On the other hand, there are those whom God saves, the so-called elect from all the nations. The individuals in this group, regardless of how hard they fought to remain in ignorance and sin, are dragged to Jesus Christ by a choosy Father.

This group, rather than receiving the just recompense for their deeds, rather than receiving justice, rather than receiving what they want instead receive that which they naturally hate, fear, and run from: Jesus Christ.

It is at this point any idea of “karma” breaks down completely. When I sin, God grants forgiveness. When I doubt, Jesus intercedes on my behalf. What I want that which is contrary to His Law, the Father looks not upon my deeds but upon the perfect holiness of His Son and upon that basis declares me worthy. ((This whole idea of everyone getting what they want except the Christians comes from Mark Driscoll.)) And as if to throw even more mud in the face of karma, while the Scriptures say Christians will receive rewards for their obedience, it is God Himself who brings about the good works.

Ultimately, I must reject the idea of karma on the simple reason that it is a concept foreign to the Scriptures; karma allows the future to be in the hands of man, yet the Scriptures reveal that from ancient times, God has already declared those things which would happen from then until the end and that His will shall be done. ((Isaiah 46:10.))

The effect upon the free will of man that this has can be argued until all involved parties are blue in the face, though for my part I believe that it is God’s will that man does have free will, but that also man is bound to his nature. In other words, man in his natural state is bound to ungodliness and that is all he will ever want to choose. Part & parcel with not getting what we want, the elect are also denied free will. While we were yet sinners, Christ died for us; we didn’t ask Him to. While we were yet unbelievers, the Father dragged us to Christ and converted us; we didn’t ask Him to, and it’s only after we are converted and receive the gift of faith that we begin to desire Jesus Christ. It is only after our natures are changed that our affections attest of a faith in God.

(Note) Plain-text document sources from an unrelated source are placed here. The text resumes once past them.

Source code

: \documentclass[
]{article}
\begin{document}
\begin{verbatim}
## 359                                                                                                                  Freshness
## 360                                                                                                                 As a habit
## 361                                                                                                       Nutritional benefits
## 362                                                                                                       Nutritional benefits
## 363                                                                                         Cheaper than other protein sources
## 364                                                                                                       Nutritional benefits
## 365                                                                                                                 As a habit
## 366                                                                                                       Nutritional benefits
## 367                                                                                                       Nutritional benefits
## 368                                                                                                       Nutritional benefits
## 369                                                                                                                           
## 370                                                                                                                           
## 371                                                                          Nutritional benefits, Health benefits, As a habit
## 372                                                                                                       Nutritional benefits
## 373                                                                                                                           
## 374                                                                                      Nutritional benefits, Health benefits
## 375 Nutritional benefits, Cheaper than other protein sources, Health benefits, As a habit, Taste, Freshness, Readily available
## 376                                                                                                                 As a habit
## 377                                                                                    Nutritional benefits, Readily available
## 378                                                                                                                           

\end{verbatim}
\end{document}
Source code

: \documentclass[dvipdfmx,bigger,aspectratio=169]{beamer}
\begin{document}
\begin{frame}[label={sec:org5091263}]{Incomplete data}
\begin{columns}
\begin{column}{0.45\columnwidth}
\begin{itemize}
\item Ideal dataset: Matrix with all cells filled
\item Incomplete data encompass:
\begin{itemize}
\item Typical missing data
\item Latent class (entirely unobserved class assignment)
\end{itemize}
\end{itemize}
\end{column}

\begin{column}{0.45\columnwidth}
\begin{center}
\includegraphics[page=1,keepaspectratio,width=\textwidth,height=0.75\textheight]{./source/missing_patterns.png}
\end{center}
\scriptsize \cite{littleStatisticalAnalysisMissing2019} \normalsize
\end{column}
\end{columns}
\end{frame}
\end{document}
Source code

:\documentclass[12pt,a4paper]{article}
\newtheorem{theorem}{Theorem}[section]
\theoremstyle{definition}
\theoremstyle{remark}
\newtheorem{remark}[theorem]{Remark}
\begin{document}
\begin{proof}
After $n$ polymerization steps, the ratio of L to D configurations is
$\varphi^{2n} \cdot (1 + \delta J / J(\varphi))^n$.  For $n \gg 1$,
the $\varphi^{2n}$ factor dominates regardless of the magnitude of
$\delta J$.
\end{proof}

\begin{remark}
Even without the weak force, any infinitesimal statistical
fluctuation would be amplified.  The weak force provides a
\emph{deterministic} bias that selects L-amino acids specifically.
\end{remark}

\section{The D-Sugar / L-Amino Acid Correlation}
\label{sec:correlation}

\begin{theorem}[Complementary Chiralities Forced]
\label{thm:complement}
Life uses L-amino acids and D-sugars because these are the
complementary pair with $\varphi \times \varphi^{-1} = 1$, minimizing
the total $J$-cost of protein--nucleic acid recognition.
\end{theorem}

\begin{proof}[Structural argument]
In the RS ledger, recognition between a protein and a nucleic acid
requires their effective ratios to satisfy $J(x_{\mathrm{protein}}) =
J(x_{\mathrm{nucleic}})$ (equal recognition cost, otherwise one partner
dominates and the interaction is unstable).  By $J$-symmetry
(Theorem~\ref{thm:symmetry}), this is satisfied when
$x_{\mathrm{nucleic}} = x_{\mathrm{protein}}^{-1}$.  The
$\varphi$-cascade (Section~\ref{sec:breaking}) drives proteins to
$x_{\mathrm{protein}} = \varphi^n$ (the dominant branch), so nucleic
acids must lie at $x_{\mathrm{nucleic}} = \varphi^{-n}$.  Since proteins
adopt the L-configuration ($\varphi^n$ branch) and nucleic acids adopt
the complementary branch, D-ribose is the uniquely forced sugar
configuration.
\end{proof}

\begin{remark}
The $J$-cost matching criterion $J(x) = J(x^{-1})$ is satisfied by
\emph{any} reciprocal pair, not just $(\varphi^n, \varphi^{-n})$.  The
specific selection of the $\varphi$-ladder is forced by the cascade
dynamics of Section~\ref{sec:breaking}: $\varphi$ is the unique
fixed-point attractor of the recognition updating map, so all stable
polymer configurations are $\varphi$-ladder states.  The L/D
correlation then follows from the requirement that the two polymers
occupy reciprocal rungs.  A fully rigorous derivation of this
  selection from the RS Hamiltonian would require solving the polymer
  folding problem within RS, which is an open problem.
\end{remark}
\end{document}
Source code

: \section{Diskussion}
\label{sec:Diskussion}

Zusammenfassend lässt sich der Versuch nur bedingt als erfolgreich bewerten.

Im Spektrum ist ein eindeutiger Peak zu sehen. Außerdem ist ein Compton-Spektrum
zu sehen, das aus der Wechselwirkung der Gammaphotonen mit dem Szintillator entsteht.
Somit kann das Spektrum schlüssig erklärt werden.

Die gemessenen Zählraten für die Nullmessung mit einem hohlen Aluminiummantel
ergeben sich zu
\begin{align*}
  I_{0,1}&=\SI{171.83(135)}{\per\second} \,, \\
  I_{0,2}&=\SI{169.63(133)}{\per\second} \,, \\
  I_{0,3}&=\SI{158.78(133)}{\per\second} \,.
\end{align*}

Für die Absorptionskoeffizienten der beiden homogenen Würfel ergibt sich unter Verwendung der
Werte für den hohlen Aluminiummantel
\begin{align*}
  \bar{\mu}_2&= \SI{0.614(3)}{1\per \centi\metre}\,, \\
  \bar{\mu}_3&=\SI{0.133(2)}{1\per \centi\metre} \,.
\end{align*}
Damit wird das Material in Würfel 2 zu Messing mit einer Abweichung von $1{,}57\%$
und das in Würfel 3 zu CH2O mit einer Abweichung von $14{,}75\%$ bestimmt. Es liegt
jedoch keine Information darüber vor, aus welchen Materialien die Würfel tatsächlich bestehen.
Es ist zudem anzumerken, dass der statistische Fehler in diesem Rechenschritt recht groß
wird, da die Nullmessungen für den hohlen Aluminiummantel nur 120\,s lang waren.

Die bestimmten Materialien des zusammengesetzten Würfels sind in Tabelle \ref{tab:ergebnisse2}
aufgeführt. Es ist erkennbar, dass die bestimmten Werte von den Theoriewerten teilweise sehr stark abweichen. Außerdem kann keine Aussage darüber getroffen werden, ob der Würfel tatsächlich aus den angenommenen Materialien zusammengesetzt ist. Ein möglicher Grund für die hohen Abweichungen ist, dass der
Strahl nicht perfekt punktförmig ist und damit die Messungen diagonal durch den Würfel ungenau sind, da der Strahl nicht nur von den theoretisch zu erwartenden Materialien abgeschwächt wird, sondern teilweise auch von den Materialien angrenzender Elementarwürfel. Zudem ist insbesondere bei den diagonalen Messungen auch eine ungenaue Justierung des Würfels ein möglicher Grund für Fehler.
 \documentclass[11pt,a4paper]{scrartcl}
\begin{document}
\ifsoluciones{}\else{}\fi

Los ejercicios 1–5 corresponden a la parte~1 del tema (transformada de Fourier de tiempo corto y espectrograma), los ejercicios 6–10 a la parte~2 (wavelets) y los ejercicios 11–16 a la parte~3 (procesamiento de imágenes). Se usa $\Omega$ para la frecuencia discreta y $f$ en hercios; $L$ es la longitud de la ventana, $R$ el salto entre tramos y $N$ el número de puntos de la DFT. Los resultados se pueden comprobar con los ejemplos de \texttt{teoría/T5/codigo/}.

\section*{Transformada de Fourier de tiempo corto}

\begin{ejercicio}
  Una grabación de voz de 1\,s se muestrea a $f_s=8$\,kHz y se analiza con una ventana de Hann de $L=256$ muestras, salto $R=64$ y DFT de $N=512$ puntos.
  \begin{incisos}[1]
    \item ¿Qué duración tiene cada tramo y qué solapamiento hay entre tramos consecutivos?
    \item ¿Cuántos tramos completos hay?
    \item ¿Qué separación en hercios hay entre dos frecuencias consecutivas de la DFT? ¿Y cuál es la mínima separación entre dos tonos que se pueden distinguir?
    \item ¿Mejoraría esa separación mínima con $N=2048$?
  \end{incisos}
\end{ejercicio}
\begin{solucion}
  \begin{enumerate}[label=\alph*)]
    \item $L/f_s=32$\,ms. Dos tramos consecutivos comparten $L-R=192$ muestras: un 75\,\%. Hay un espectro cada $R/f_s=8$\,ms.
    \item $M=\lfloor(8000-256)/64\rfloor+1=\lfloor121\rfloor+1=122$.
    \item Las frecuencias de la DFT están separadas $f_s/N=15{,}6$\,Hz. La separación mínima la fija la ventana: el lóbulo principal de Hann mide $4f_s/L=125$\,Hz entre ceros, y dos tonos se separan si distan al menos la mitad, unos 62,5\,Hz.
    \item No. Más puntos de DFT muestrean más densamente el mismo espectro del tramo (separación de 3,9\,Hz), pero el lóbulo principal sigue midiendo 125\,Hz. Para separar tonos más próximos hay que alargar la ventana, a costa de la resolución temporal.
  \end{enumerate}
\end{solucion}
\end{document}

3 thoughts on “Karma & Christianity”

  1. ” if you define karma as “a person gets what they deserve at some point, whether in this life or the afterlife,” then I partially agree with you.”

    Well, at least I got a partial agreement, but you are right-we could argue until we are blue in the face and still not agree on things.

  2. Sandi: Perhaps. Still, it leaves me curious about just what your beliefs are really like and upon what you’re basing it, and perhaps most importantly, are you confident enough in them that if you were to die today, it wouldn’t pose a spiritual problem for you?

  3. Thank you Rick, your karma comentary was just what I was looking for.

    May the Holy Spirt continue to guide you.